- Floydale Location within the state of South Carolina
- Coordinates: 34°19′26″N 79°20′10″W﻿ / ﻿34.32389°N 79.33611°W
- Country: United States
- State: South Carolina
- County: Dillon

Area
- • Total: 2.03 sq mi (5.25 km^{2})
- • Land: 2.03 sq mi (5.25 km^{2})
- • Water: 0 sq mi (0.00 km^{2})

Population (2020)
- • Total: 421
- • Density: 207.6/sq mi (80.16/km^{2})
- Time zone: UTC-5 (Eastern (EST))
- • Summer (DST): UTC-4 (EDT)
- FIPS code: 45-25945
- GNIS feature ID: 2812952

= Floydale, South Carolina =

Floyd Dale, shown on federal maps as Floydale, is an unincorporated community and census-designated place (CDP) in Dillon County, South Carolina, United States. It was first listed as a CDP in the 2020 census with a population of 421.

Near Floyd Dale, there is the Diversified Communications Tower, a guyed mast, which is one of the tallest constructions in the world. This town is home to the Benton family, for whom the main road is named.

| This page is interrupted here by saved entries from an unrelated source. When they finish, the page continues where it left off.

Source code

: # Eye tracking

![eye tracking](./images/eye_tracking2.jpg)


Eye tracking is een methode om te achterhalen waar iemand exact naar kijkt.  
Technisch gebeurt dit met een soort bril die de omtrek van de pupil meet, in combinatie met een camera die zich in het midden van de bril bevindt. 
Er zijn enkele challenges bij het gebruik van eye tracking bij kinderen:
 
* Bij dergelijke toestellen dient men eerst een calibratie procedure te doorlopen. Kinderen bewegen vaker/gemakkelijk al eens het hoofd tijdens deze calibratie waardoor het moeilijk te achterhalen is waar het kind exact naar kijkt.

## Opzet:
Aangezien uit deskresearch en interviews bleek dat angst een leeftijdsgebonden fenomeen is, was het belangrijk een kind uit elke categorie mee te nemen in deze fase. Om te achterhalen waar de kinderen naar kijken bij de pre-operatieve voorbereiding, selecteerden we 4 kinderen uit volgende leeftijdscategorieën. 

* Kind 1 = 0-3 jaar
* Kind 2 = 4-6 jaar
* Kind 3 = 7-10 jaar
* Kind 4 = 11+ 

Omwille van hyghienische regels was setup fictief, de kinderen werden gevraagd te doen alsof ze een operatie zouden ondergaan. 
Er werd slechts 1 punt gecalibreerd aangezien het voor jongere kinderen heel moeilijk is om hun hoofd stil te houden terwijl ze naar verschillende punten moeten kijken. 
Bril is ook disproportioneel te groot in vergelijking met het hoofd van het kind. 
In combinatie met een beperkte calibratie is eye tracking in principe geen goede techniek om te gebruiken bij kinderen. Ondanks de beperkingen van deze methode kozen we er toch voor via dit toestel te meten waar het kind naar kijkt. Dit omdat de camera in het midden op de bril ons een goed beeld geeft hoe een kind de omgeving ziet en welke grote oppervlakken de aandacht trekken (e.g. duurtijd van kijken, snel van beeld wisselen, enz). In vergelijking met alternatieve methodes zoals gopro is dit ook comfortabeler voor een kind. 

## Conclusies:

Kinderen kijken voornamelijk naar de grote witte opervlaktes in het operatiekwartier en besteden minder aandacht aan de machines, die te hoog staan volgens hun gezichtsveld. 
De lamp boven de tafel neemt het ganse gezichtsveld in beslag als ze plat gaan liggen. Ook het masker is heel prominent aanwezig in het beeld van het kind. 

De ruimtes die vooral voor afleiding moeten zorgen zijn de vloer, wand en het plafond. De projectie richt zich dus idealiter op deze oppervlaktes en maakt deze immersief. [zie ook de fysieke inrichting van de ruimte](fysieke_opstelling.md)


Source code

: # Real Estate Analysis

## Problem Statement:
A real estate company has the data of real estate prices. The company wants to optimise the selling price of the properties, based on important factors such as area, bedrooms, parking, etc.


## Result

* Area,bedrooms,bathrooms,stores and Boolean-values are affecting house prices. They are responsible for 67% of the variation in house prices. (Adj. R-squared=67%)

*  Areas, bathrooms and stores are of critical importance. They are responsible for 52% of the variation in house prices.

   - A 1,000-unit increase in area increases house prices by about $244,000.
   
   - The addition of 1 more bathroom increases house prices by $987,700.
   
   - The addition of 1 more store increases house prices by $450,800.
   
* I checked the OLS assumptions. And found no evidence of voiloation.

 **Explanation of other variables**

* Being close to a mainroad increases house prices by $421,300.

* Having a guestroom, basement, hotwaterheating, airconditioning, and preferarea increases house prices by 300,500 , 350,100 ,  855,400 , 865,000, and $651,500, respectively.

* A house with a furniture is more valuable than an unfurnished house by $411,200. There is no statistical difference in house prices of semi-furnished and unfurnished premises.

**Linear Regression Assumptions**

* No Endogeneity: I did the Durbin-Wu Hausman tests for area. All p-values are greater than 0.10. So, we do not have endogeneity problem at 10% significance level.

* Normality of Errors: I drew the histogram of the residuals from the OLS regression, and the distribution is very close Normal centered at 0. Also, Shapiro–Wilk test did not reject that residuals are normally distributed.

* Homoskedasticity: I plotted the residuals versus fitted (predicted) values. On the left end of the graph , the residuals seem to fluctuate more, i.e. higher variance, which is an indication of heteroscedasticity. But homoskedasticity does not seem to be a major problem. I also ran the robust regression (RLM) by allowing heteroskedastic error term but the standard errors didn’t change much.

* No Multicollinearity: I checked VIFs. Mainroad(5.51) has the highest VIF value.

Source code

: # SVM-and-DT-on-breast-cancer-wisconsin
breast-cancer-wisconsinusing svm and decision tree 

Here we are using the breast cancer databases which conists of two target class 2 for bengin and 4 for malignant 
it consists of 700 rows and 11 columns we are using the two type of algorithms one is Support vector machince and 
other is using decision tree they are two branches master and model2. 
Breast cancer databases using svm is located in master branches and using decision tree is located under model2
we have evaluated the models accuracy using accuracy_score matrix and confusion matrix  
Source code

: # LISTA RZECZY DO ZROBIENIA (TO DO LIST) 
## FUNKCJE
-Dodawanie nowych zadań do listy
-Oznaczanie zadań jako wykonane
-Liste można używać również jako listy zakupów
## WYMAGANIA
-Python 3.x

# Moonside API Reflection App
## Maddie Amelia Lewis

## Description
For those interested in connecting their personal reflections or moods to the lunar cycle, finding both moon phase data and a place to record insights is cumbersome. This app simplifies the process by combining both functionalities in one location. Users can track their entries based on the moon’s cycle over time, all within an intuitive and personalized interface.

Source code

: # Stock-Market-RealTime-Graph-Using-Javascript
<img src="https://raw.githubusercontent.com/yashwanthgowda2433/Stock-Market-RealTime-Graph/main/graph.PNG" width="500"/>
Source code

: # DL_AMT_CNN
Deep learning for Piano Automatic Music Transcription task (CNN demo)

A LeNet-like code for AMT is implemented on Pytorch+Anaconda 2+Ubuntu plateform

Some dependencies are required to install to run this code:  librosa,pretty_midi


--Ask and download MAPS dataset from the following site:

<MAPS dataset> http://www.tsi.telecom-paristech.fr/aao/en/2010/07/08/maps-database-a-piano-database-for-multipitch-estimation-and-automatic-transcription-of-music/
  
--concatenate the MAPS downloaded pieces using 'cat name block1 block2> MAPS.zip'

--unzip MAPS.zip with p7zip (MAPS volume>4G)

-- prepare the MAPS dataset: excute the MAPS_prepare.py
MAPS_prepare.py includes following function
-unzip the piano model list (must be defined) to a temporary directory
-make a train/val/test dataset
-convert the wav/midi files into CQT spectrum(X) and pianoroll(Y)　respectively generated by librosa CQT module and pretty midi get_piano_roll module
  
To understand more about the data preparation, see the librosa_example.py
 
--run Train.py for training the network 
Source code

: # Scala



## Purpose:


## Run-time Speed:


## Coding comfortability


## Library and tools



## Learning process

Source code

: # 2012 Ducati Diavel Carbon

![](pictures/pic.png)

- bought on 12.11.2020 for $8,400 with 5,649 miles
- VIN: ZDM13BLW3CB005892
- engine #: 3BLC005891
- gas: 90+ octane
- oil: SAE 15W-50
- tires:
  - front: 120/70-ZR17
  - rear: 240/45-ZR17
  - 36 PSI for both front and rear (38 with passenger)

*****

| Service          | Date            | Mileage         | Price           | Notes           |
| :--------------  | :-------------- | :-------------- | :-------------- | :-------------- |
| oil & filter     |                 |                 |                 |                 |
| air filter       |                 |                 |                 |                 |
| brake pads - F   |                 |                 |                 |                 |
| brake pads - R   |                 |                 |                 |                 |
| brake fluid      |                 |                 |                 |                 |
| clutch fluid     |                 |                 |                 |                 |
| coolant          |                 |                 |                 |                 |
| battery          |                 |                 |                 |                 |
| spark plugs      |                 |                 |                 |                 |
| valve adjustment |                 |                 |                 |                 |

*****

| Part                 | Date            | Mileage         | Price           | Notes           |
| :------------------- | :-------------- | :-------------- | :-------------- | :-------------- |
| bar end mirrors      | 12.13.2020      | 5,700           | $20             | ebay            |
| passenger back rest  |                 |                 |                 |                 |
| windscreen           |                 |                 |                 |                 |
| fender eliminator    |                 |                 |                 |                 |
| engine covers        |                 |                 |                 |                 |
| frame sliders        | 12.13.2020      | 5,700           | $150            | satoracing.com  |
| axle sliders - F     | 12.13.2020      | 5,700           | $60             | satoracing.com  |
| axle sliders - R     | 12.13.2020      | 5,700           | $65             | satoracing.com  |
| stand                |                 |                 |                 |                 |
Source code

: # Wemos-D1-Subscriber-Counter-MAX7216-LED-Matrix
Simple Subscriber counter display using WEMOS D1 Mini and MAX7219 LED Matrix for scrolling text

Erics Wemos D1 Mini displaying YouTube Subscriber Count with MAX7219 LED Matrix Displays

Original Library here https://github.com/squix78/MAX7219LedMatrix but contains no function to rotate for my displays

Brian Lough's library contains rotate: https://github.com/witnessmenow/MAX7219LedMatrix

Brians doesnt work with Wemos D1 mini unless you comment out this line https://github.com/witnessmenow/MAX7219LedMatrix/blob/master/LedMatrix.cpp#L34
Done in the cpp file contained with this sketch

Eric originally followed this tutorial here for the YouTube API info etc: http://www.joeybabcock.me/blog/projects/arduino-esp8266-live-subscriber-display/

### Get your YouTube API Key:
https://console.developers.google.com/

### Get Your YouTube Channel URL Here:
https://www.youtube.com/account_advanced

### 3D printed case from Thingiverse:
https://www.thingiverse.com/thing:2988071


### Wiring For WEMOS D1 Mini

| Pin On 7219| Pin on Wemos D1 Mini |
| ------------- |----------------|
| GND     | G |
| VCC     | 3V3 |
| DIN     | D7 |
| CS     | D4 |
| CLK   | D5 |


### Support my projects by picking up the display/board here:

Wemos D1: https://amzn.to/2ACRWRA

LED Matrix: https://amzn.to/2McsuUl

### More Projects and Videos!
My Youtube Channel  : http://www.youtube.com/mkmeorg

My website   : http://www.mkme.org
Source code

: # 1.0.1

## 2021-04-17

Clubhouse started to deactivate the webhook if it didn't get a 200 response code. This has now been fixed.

The Meekins Barn and Smith Tobacco Barn are listed on the U.S. National Register of Historic Places.

==Demographics==

Floydale first appeared as a census designated place in the 2020 U.S. census.

Historical population
| Census | Pop. | Note | %± |
| 2020 | 421 |  | — |
U.S. Decennial Census 2020

===2020 census===

Floydale CDP, South Carolina – Demographic Profile (NH = Non-Hispanic)
| Race / Ethnicity | Pop 2020 | % 2020 |
|---|---|---|
| White alone (NH) | 308 | 73.16% |
| Black or African American alone (NH) | 80 | 19.00% |
| Native American or Alaska Native alone (NH) | 8 | 1.90% |
| Asian alone (NH) | 1 | 0.24% |
| Pacific Islander alone (NH) | 0 | 0.00% |
| Some Other Race alone (NH) | 2 | 0.48% |
| Mixed Race/Multi-Racial (NH) | 12 | 2.85% |
| Hispanic or Latino (any race) | 10 | 2.38% |
| Total | 421 | 100.00% |

Note: the US Census treats Hispanic/Latino as an ethnic category. This table excludes Latinos from the racial categories and assigns them to a separate category. Hispanics/Latinos can be of any race.